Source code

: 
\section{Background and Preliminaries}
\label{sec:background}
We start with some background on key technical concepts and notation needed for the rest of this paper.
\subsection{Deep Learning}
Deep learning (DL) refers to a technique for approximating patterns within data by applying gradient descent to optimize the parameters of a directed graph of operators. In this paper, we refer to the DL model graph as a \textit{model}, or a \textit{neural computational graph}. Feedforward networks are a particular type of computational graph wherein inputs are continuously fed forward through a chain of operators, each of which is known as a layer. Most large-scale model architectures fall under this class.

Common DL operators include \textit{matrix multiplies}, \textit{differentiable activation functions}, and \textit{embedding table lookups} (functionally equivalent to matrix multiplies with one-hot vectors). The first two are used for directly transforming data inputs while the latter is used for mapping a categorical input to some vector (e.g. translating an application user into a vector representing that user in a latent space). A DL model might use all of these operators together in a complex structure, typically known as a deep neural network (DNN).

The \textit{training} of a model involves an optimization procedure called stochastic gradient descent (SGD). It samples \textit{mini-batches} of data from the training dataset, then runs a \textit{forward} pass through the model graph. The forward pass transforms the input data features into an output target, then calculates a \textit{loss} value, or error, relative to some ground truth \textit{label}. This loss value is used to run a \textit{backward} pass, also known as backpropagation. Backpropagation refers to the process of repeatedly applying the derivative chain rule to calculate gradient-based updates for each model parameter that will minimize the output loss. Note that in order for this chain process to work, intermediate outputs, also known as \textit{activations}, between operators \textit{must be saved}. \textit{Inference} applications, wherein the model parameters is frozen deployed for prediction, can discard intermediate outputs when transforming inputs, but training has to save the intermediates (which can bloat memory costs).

* * * * * * *

- Instructions for the task
Each record must be copied out exactly and in full.

- Result for this task
Source code

: 
\section{Background and Preliminaries}
\label{sec:background}
We start with some background on key technical concepts and notation needed for the rest of this paper.
\subsection{Deep Learning}
Deep learning (DL) refers to a technique for approximating patterns within data by applying gradient descent to optimize the parameters of a directed graph of operators. In this paper, we refer to the DL model graph as a \textit{model}, or a \textit{neural computational graph}. Feedforward networks are a particular type of computational graph wherein inputs are continuously fed forward through a chain of operators, each of which is known as a layer. Most large-scale model architectures fall under this class.

Common DL operators include \textit{matrix multiplies}, \textit{differentiable activation functions}, and \textit{embedding table lookups} (functionally equivalent to matrix multiplies with one-hot vectors). The first two are used for directly transforming data inputs while the latter is used for mapping a categorical input to some vector (e.g. translating an application user into a vector representing that user in a latent space). A DL model might use all of these operators together in a complex structure, typically known as a deep neural network (DNN).

The \textit{training} of a model involves an optimization procedure called stochastic gradient descent (SGD). It samples \textit{mini-batches} of data from the training dataset, then runs a \textit{forward} pass through the model graph. The forward pass transforms the input data features into an output target, then calculates a \textit{loss} value, or error, relative to some ground truth \textit{label}. This loss value is used to run a \textit{backward} pass, also known as backpropagation. Backpropagation refers to the process of repeatedly applying the derivative chain rule to calculate gradient-based updates for each model parameter that will minimize the output loss. Note that in order for this chain process to work, intermediate outputs, also known as \textit{activations}, between operators \textit{must be saved}. \textit{Inference} applications, wherein the model parameters is frozen deployed for prediction, can discard intermediate outputs when transforming inputs, but training has to save the intermediates (which can bloat memory costs).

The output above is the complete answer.